▶ [About this task] Print only the lines below from the one with "Implement key management" to the one with "Having to rename the file.", both included, exactly as they stand. Leave pictures out.

**** Data records ****

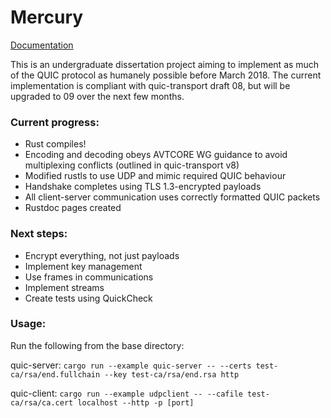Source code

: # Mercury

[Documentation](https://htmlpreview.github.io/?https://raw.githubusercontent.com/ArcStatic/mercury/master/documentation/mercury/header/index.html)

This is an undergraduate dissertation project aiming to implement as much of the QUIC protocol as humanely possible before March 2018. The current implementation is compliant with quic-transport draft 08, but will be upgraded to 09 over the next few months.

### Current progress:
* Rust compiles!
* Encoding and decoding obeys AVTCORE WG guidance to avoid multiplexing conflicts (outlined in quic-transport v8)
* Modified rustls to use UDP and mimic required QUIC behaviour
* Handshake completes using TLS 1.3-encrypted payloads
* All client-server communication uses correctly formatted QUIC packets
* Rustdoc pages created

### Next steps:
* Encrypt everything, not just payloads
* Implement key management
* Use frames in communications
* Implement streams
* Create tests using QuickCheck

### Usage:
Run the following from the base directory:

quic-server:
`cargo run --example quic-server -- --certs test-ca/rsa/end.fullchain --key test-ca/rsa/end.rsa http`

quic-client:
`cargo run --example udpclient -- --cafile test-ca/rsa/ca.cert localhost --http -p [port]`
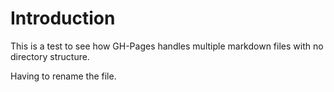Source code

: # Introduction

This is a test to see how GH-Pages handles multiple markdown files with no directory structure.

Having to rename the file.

****
**** Data records ****

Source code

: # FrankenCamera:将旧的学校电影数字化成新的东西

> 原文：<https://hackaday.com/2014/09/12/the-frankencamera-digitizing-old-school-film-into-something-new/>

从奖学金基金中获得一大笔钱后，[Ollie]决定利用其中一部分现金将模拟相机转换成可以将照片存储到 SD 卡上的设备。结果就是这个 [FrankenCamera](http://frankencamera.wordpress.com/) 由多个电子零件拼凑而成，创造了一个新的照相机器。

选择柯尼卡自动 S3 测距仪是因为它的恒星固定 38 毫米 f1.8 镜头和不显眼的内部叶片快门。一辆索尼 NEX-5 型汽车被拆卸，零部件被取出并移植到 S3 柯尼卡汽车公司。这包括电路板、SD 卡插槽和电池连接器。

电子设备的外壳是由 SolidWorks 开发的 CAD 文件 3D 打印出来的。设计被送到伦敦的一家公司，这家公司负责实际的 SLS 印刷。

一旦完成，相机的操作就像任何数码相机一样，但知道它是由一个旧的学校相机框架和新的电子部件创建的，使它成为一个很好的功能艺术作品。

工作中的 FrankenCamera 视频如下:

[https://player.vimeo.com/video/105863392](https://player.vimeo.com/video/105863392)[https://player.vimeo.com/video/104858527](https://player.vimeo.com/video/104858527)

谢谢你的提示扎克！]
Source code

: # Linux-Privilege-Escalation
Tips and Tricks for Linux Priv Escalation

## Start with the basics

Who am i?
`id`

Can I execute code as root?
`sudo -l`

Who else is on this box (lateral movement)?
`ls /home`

****

▶ [Problem solution]
* Implement key management
* Use frames in communications
* Implement streams
* Create tests using QuickCheck

### Usage:
Run the following from the base directory:

quic-server:
`cargo run --example quic-server -- --certs test-ca/rsa/end.fullchain --key test-ca/rsa/end.rsa http`

quic-client:
`cargo run --example udpclient -- --cafile test-ca/rsa/ca.cert localhost --http -p [port]`
Source code

: # Introduction

This is a test to see how GH-Pages handles multiple markdown files with no directory structure.

Having to rename the file.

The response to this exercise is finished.